阿木津英。永井陽子。影山一男。歌の花(三八)。

 出典の2冊の短歌アンソロジーの花束から、個性が心に響いてきた歌人について好きだと感じた歌の花を数首ずつ、私が感じとれた言葉を添えて咲かせています。生涯をかけて歌ったなかからほんの数首ですが、心の歌を香らせる歌人を私は敬愛し、歌の美しい魅力が伝わってほしいと願っています。

 出典に従い基本的には生年順です。どちらの出典からとったかは◆印で示します。名前の前●は女性、■は男性です。

● 阿木津英(あきつ・えい、1950年・昭和25年福岡県生まれ)。

ああああと声に出して追い払うさびしさはタイル磨きながらに  ◆『紫木蓮まで・風舌』1980年・昭和55年
柿の木のうちの力が朱に噴きて結びたりけるこずえこずえに  ◆『天の鴉片』1983年・昭和58年

◎一首目は、日常のなかでの心模様を吐露する歌。「さびしさはタイル磨きながらに」「ああああと声に出して追い払う」と置き換えると限りなく散文に近づくことから逆にわかるように、倒置で声そのものを頭において「ああああと声に出して追い払う」強調することで、歌に高めています。
 二首目は、柿の実の言葉による表現として、とても優れていると思います。
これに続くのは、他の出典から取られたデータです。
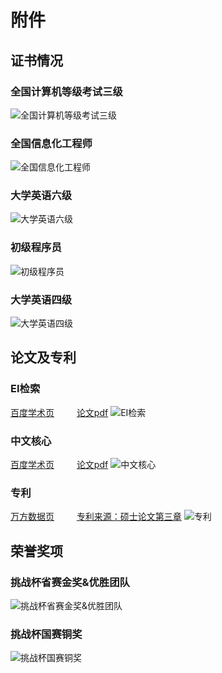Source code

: # 附件

## 证书情况
### 全国计算机等级考试三级
![全国计算机等级考试三级](certificates/全国计算机等级考试三级.png)
### 全国信息化工程师
![全国信息化工程师](certificates/全国信息化工程师.jpg)
### 大学英语六级
![大学英语六级](certificates/大学英语六级.jpg)
### 初级程序员
![初级程序员](certificates/初级程序员.jpg)
### 大学英语四级
![大学英语四级](certificates/大学英语四级.jpg)

## 论文及专利
### EI检索
[百度学术页](http://xueshu.baidu.com/s?wd=paperuri%3A%28ad8a5a65a5312ddf4a1c9e5006330d6d%29&filter=sc_long_sign&sc_ks_para=q%3DImpact%20analysis%20of%20different%20spatial%20resolution%20DEM%20on%20object-oriented%20landslide%20extraction%20from%20high%20resolution%20remote%20sensing%20images&sc_us=10021676106101439353&tn=SE_baiduxueshu_c1gjeupa&ie=utf-8) &emsp;&emsp; [论文pdf](papers/EI检索.pdf)
![EI检索](papers/EI检索.jpg)
### 中文核心
[百度学术页](http://xueshu.baidu.com/s?wd=paperuri%3A(eb3f1fb2c0028fb40e29f469a3f58db2)&filter=sc_long_sign&tn=SE_baiduxueshu_c1gjeupa&ie=utf-8&sc_ks_para=q%3D%E9%9D%A2%E5%90%91%E5%AF%B9%E8%B1%A1%E6%BB%91%E5%9D%A1%E4%BF%A1%E6%81%AF%E6%8F%90%E5%8F%96%E4%B8%ADDEM%E7%A9%BA%E9%97%B4%E5%88%86%E8%BE%A8%E7%8E%87%E5%BD%B1%E5%93%8D%E5%88%86%E6%9E%90) &emsp;&emsp; [论文pdf](papers/中文核心.pdf)
![中文核心](papers/中文核心.jpg)
### 专利
[万方数据页](http://www.wanfangdata.com.cn/details/detail.do?_type=patent&id=CN201410478027.1) &emsp;&emsp; [专利来源：硕士论文第三章](papers/硕士论文-面向对象遥感滑坡信息提取技术研究.pdf)
![专利](papers/专利-多尺度参数优化.jpg)

## 荣誉奖项
### 挑战杯省赛金奖&优胜团队
![挑战杯省赛金奖&优胜团队](awards/挑战杯省赛金奖&优胜团队.jpg)
### 挑战杯国赛铜奖
![挑战杯国赛铜奖](awards/挑战杯国赛铜奖.jpg)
「うちの力が朱に噴きて」と感受する感性に生れ落ちた美しい歌だと感じます。後半部のひらがなの文字の一音一音の連なりは、柿の実が点々と実を結んでいる姿のようにも私には見えます。

● 永井陽子(ながい・ようこ、2951年・昭和26年愛知県生まれ)。

逝く父をとほくおもへる耳底にさくらながれてながれてやまぬ  『なよたけ拾遺』1978年・昭和53年
うつむきてひとつの愛を告ぐるときそのレモンほどうすい気管支
こなごなの人の魂ほどれんげさうどこにも咲けるふるさとなりき  『樟の木のうた』1983年・昭和58年
ここはアヴィニョンの橋にあらねど♩♩♩曇り日のした百合もて通る  『ふしぎな楽器』1986年・昭和61年

◎感性の繊細さが言葉の音楽にふるえでているような歌です。
 一首目は、不思議な感性ですが、なんとなくわかり、美しく感じます。「さくらながれてながれてやまぬ」をすべてひらがなにしているので、「さくら」のはかなさの音楽がさらさらと澄みきって流れてゆくように感じます。もう一つの感じとり方として「さくら」の歌を心に聴きとってもいいと感じます。
 二首目は、愛を告白するときの胸と息の詰まる思いを、とても美しい詩句で歌います。「レモン」は甘酸っぱさと果汁の透明感を弾けさせ、「うすい気管支uSuIKIKanSI」は、子音Sと子音K、母音イI音が、か細くもれ出る告白の言葉そのもののような音を奏でています。
 三首目も、不思議な感性の歌ですが、「こなごなの人の魂」と同じくらい多い「れんげそう」は、という感じ方と、「こなごなの人の魂」にとってこそ「れんげそう」は、という感じ方、どちらにも受け取れ、その曖昧さの間で揺れながら、読者が好きなように感じとれば良いと思います。「れんげそう」は「どこにも咲けるふるさとなりき」として心に微笑んでくれることに変わりはありません。「れんげそう」「ふるさと」とひらがなにしているのも、詩想の優しさにとてもあっています。
 四首目は、フランス民謡「アヴィニョンの橋の上で」を、音符三つ♩♩♩を並べて、楽しくBGMのように奏でています。私は音符を見ると音楽を想えて好きですので、この歌の感性もいいなと思います。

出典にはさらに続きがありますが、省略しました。